Problem to work on:
Please return every line of the records below that holds the word "documentclass".
** Opening Entries provided block **
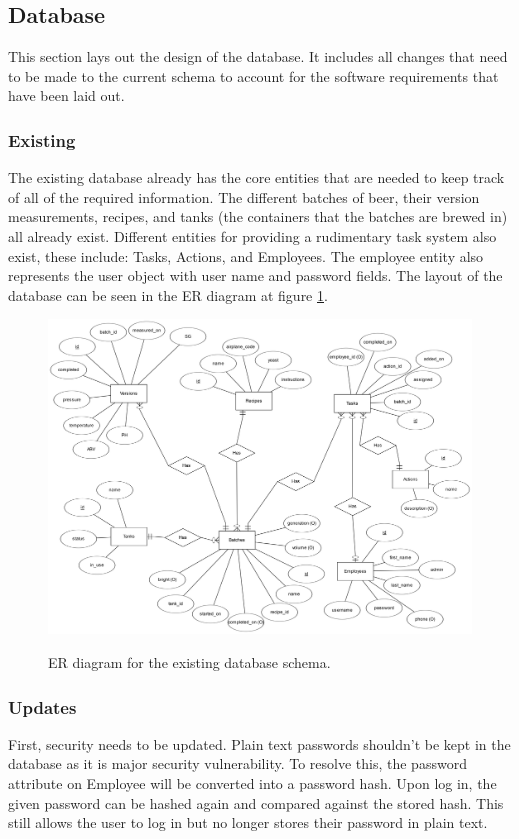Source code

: \documentclass[draftclsnofoot,onecolumn,journal,letterpaper,compsoc,10pt]{IEEEtran}
\begin{document}
    \subsection{Database}
    
    This section lays out the design of the database.  It includes all changes that need to be made to the current schema to account for the software requirements that have been laid out.
    
        \subsubsection{Existing}
        The existing database already has the core entities that are needed to keep track of all of the required information.  The different batches of beer, their version measurements, recipes, and tanks (the containers that the batches are brewed in) all already exist.  Different entities for providing a rudimentary task system also exist, these include: Tasks, Actions, and Employees.  The employee entity also represents the user object with user name and password fields.  The layout of the database can be seen in the ER diagram at figure \ref{erd}.
        
        \begin{figure}
            \centering
            \caption{ER diagram for the existing database schema.}
            \includegraphics[angle=90,origin=c,width=\textwidth,keepaspectratio]{./diagrams/erdplus-diagram.png}
            \label{erd}
        \end{figure}
    
        \subsubsection{Updates}
        First, security needs to be updated.  Plain text passwords shouldn't be kept in the database as it is major security vulnerability. To resolve this, the password attribute on Employee will be converted into a password hash.  Upon log in, the given password can be hashed again and compared against the stored hash.  This still allows the user to log in but no longer stores their password in plain text.
        
\end{document}
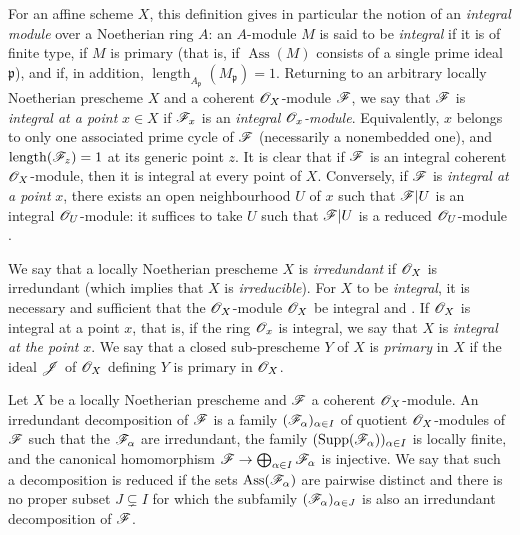 For an affine scheme $X$, this definition gives in particular the notion of an \emph{integral module} over a Noetherian ring $A$: an $A$-module $M$ is said to be \emph{integral} if it is of finite type, if $M$ is primary (that is, if $\operatorname{Ass}(M)$ consists of a single prime ideal $\mathfrak{p}$), and if, in addition, $\operatorname{length}_{A_\mathfrak{p}}(M_\mathfrak{p})=1$.
Returning to an arbitrary locally Noetherian prescheme $X$ and a coherent $\sh{O}_X$-module $\sh{F}$, we say that $\sh{F}$ is \emph{integral at a point} $x\in X$ if $\sh{F}_x$ is an \emph{integral $\sh{O}_x$-module}.  Equivalently, $x$ belongs to only one associated prime cycle of $\sh{F}$ (necessarily a nonembedded one), and $\operatorname{length}(\sh{F}_z)=1$ at its generic point $z$.
It is clear that if $\sh{F}$ is an integral coherent $\sh{O}_X$-module, then it is integral at every point of $X$.  Conversely, if $\sh{F}$ is \emph{integral at a point} $x$, there exists an open neighbourhood $U$ of $x$ such that $\sh{F}|U$ is an integral $\sh{O}_U$-module: it suffices to take $U$ such that $\sh{F}|U$ is a reduced $\sh{O}_U$-module .


We say that a locally Noetherian prescheme $X$ is \emph{irredundant} if $\sh{O}_X$ is irredundant (which implies that $X$ is \emph{irreducible}).  For $X$ to be \emph{integral}, it is necessary and sufficient that the $\sh{O}_X$-module $\sh{O}_X$ be integral  and .
If $\sh{O}_X$ is integral at a point $x$, that is, if the ring $\sh{O}_x$ is integral, we say that $X$ is \emph{integral at the point} $x$.
We say that a closed sub-prescheme $Y$ of $X$ is \emph{primary} in $X$ if the ideal $\sh{J}$ of $\sh{O}_X$ defining $Y$ is primary in $\sh{O}_X$.

\begin{definition}[3.2.5]
\label{IV.3.2.5}
Let $X$ be a locally Noetherian prescheme and $\sh{F}$ a coherent $\sh{O}_X$-module.
An irredundant decomposition of $\sh{F}$ is a family $(\sh{F}_\alpha)_{\alpha\in I}$ of quotient $\sh{O}_X$-modules of $\sh{F}$ such that the $\sh{F}_\alpha$ are irredundant, the family $(\operatorname{Supp}(\sh{F}_\alpha))_{\alpha\in I}$ is locally finite, and the canonical homomorphism $\sh{F}\to\bigoplus_{\alpha\in I}\sh{F}_\alpha$ is injective.
We say that such a decomposition is reduced if the sets $\operatorname{Ass}(\sh{F}_\alpha)$ are pairwise distinct and there is no proper subset $J\subsetneq I$ for which the subfamily $(\sh{F}_\alpha)_{\alpha\in J}$ is also an irredundant decomposition of $\sh{F}$.
\end{definition}

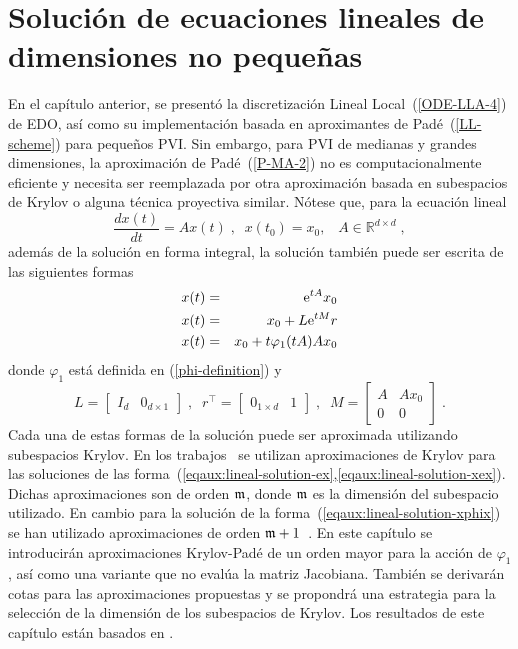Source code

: \chapter{Solución de ecuaciones lineales de dimensiones no pequeñas}\label{chapter:solve-non-smal-lineal-eq}

En el capítulo anterior, se presentó la discretización Lineal Local~(\ref{ODE-LLA-4}) de EDO, así como su implementación basada en aproximantes de Padé~(\ref{LL-scheme}) para pequeños PVI. Sin embargo, para PVI de medianas y grandes dimensiones, la aproximación de Padé~(\ref{P-MA-2}) no es computacionalmente eficiente y necesita ser reemplazada por otra aproximación basada en subespacios de Krylov o alguna técnica proyectiva similar. Nótese que, para la ecuación lineal
\begin{equation*}
	\frac{dx(t)}{dt}=Ax(t)\;,\;\; x(t_0)=x_0,\;\;\; A\in\mathbb{R}^{d\times d}\;,
\end{equation*}
además de la solución en forma integral, la solución también puede ser escrita de las siguientes formas
\begin{eqnarray}
	x(t) & = & \mathrm{e}^{tA}x_0 \label{eqaux:lineal-solution-ex} \\
	x(t) & = & x_0 + L\mathrm{e}^{tM}r \label{eqaux:lineal-solution-xex} \\
	x(t) & = & x_0 + t\varphi_1(tA)Ax_0 \label{eqaux:lineal-solution-xphix}
\end{eqnarray}
donde $\varphi_1$ está definida en (\ref{phi-definition}) y
\begin{equation*}
	L=\left[ \begin{array}{ll} I_{d} & 0_{d\times 1}\end{array} \right] \;,\;\;
	r^{\intercal }=\left[ \begin{array}{ll} 0_{1\times d} & 1\end{array}\right] \;,\;\;
	M=\left[
	\begin{array}{cc}
	A & Ax_0 \\
	0 & 0
	\end{array}
	\right]\;.
\end{equation*}
Cada una de estas formas de la solución puede ser aproximada utilizando subespacios Krylov. En los trabajos~\cite{Saad92,jimenez2012convergence} se utilizan aproximaciones de Krylov para las soluciones de las forma~(\ref{eqaux:lineal-solution-ex},\ref{eqaux:lineal-solution-xex}). Dichas aproximaciones son de orden $\mathfrak{m}$, donde $\mathfrak{m}$ es la dimensión del subespacio utilizado. En cambio para la solución de la forma~(\ref{eqaux:lineal-solution-xphix}) se han utilizado aproximaciones de orden  $\mathfrak{m}+1$~\cite{sidje1998expokit,niesen2012algorithm}. En este capítulo se introducirán aproximaciones Krylov-Padé de un orden mayor para la acción de $\varphi_1$, así como una variante que no evalúa la matriz Jacobiana. También se derivarán cotas para las aproximaciones propuestas y se propondrá una estrategia para la selección de la dimensión de los subespacios de Krylov. Los resultados de este capítulo están basados en \cite{naranjo2023computing,naranjo2023RT,naranjo2021locally,naranjo2023jacobian}.

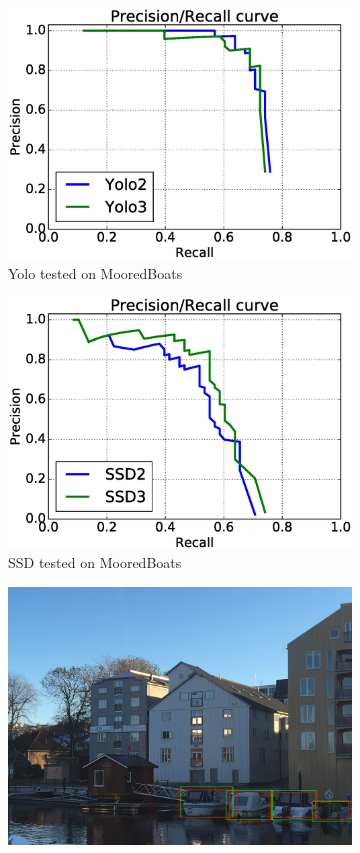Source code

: \begin{figure}[h!]
\begin{subfigure}{.5\textwidth}
  \centering
  \includegraphics[width=0.8\linewidth]{results/case_buildings/prec_recall/yolo/bb.eps}
  \caption{Yolo tested on MooredBoats}
  \label{fig:ex_bnbb_prec_rec_yolo}
\end{subfigure}%
\begin{subfigure}{.5\textwidth}
  \centering
  \includegraphics[width=.8\linewidth]{results/case_buildings/prec_recall/ssd/bb.eps}
  \caption{SSD tested on MooredBoats}
  \label{fig:ex_bnbb_prec_rec_ssd}
\end{subfigure}
\begin{subfigure}{.5\textwidth}
  \centering
  \includegraphics[width=0.8\linewidth]{results/case_buildings/prec_recall/yolo/IMG_2077_bbnb.jpg}

\end{subfigure}
\end{figure}
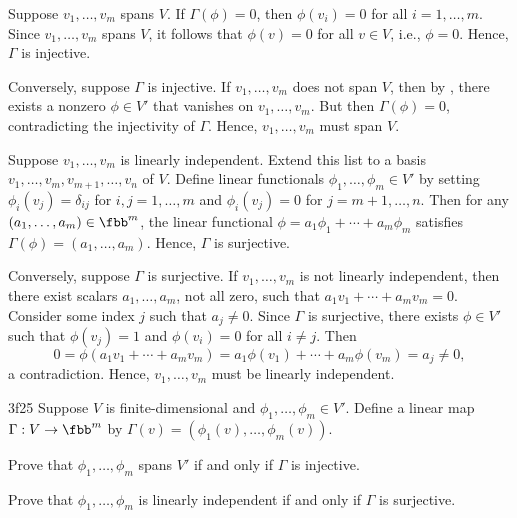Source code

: \begin{solenum}
    \item Suppose $v_1, \ldots, v_m$ spans $V$.
	If $\Gamma(\phi) = 0$, then $\phi(v_i) = 0$ for all $i = 1, \ldots, m$.
	Since $v_1, \ldots, v_m$ spans $V$, it follows that $\phi(v) = 0$ for all $v \in V$, i.e., $\phi = 0$.
	Hence, $\Gamma$ is injective.
    
    Conversely, suppose $\Gamma$ is injective.
	If $v_1, \ldots, v_m$ does not span $V$, then by , there exists a nonzero $\phi \in V'$ that vanishes on $v_1, \ldots, v_m$.
	But then $\Gamma(\phi) = 0$, contradicting the injectivity of $\Gamma$.
	Hence, $v_1, \ldots, v_m$ must span $V$.
    \item Suppose $v_1, \ldots, v_m$ is linearly independent.
	Extend this list to a basis $v_1, \ldots, v_m, v_{m + 1}, \ldots, v_n$ of $V$.
	Define linear functionals $\phi_1, \ldots, \phi_m \in V'$ by setting $\phi_i(v_j) = \delta_{ij}$ for $i, j = 1, \ldots, m$ and $\phi_i(v_j) = 0$ for $j = m + 1, \ldots, n$.
	Then for any $(a_1, \ldots, a_m) \in \fbb^m$, the linear functional $\phi = a_1 \phi_1 + \cdots + a_m \phi_m$ satisfies $\Gamma(\phi) = (a_1, \ldots, a_m)$.
	Hence, $\Gamma$ is surjective.
    
    Conversely, suppose $\Gamma$ is surjective.
	If $v_1, \ldots, v_m$ is not linearly independent, then there exist scalars $a_1, \ldots, a_m$, not all zero, such that $a_1 v_1 + \cdots + a_m v_m = 0$.
	Consider some index $j$ such that $a_j \neq 0$.
	Since $\Gamma$ is surjective, there exists $\phi \in V'$ such that $\phi(v_j) = 1$ and $\phi(v_i) = 0$ for all $i \neq j$.
	Then
    \[
    	0 = \phi(a_1 v_1 + \cdots + a_m v_m) = a_1 \phi(v_1) + \cdots + a_m \phi(v_m) = a_j \neq 0,
    \]
    a contradiction.
	Hence, $v_1, \ldots, v_m$ must be linearly independent.
\end{solenum}

\begin{exercise}{3f25}
    Suppose $V$ is finite-dimensional and $\phi_1, \ldots, \phi_m \in V'$.
	Define a linear map $\Gamma: V \to \fbb^m$ by $\Gamma(v) = (\phi_1(v), \ldots, \phi_m(v))$.
    \begin{subexercises}
        \item Prove that $\phi_1, \ldots, \phi_m$ spans $V'$ if and only if $\Gamma$ is injective.
        \item Prove that $\phi_1, \ldots, \phi_m$ is linearly independent if and only if $\Gamma$ is surjective.
    \end{subexercises}
\end{exercise}

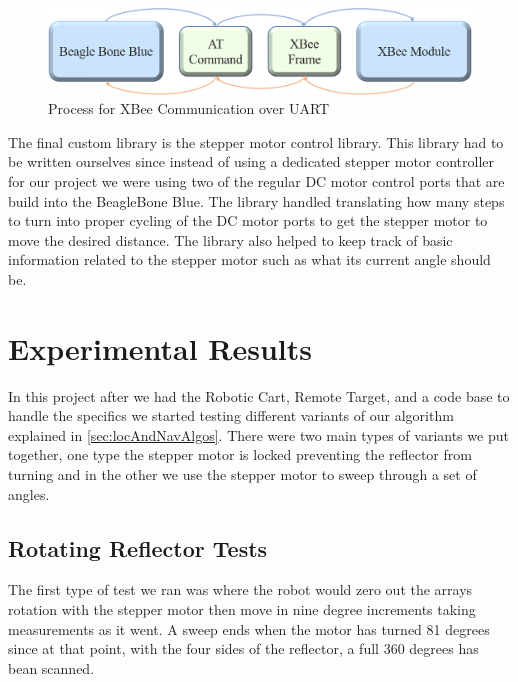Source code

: \begin{figure}[H]
  \centering
  \includegraphics[width=\textwidth]{figs/img/Command Process Diagram.png}
  \caption{Process for XBee Communication over UART}
  \label{fig:CommandProcessDiagram}
\end{figure}

\vspace*{12pt}
\noindent
The final custom library is the stepper motor control library. This library had to be written ourselves since instead of using a dedicated stepper motor controller for our project we were using two of the regular DC motor control ports that are build into the BeagleBone Blue. The library handled translating how many steps to turn into proper cycling of the DC motor ports to get the stepper motor to move the desired distance.  The library also helped to keep track of basic information related to the stepper motor such as what its current angle should be.

\section{Experimental Results}
\label{sec:Experimental Results}

In this project after we had the Robotic Cart, Remote Target, and a code base to handle the specifics we started testing different variants of our algorithm explained in \autoref{sec:locAndNavAlgos}. There were two main types of variants we put together, one type the stepper motor is locked preventing the reflector from turning and in the other we use the stepper motor to sweep through a set of angles.

\subsection{Rotating Reflector Tests}

The first type of test we ran was where the robot would zero out the arrays rotation with the stepper motor then move in nine degree increments taking measurements as it went. A sweep ends when the motor has turned 81 degrees since at that point, with the four sides of the reflector, a full 360 degrees has bean scanned.


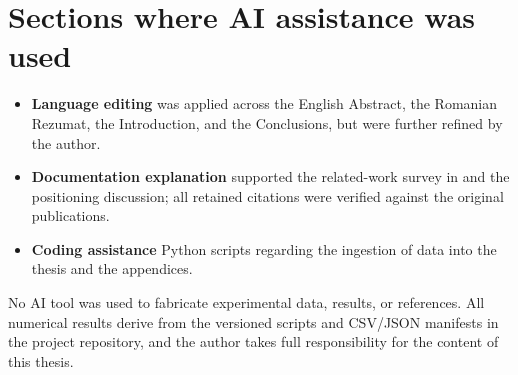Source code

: \section*{Sections where AI assistance was used}
\begin{itemize}[noitemsep]
  \item \textbf{Language editing} was applied across the English Abstract, the Romanian Rezumat, the Introduction, and the Conclusions, but were further refined by the author.
  \item \textbf{Documentation explanation} supported the related-work survey in  and the positioning discussion; all retained citations were verified against the original publications.
  \item \textbf{Coding assistance} Python scripts regarding the ingestion of data into the thesis  and the appendices.
\end{itemize}

No AI tool was used to fabricate experimental data, results, or references. All numerical results derive from the versioned scripts and CSV/JSON manifests in the project repository, and the author takes full responsibility for the content of this thesis.
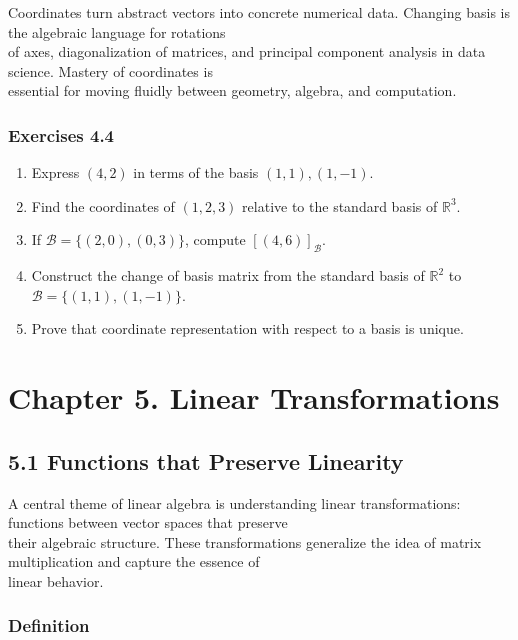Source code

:\documentclass[
  12pt,
  a4paper,
]{article}
\let\oldsection\section
\renewcommand{\section}{\clearpage\oldsection}
\begin{document}
Coordinates turn abstract vectors into concrete numerical data. Changing
basis is the algebraic language for rotations\\
of axes, diagonalization of matrices, and principal component analysis
in data science. Mastery of coordinates is\\
essential for moving fluidly between geometry, algebra, and computation.

\subsubsection{Exercises 4.4}\label{exercises-44}

\begin{enumerate}
\def\labelenumi{\arabic{enumi}.}
\item
  Express \((4,2)\) in terms of the basis \((1,1), (1,-1)\).
\item
  Find the coordinates of \((1,2,3)\) relative to the standard basis of
  \(\mathbb{R}^3\).
\item
  If \(\mathcal{B} = \{(2,0), (0,3)\}\), compute
  \([ (4,6) ]_{\mathcal{B}}\).
\item
  Construct the change of basis matrix from the standard basis of
  \(\mathbb{R}^2\) to \(\mathcal{B} = \{(1,1), (1,-1)\}\).
\item
  Prove that coordinate representation with respect to a basis is
  unique.
\end{enumerate}

\section{Chapter 5. Linear
Transformations}\label{chapter-5-linear-transformations}

\subsection{5.1 Functions that Preserve
Linearity}\label{51-functions-that-preserve-linearity}

A central theme of linear algebra is understanding linear
transformations: functions between vector spaces that preserve\\
their algebraic structure. These transformations generalize the idea of
matrix multiplication and capture the essence of\\
linear behavior.

\subsubsection{Definition}\label{definition-3}
\end{document}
** Closing Entries provided block **
Completed exercise:
: \documentclass[draftclsnofoot,onecolumn,journal,letterpaper,compsoc,10pt]{IEEEtran}
:\documentclass[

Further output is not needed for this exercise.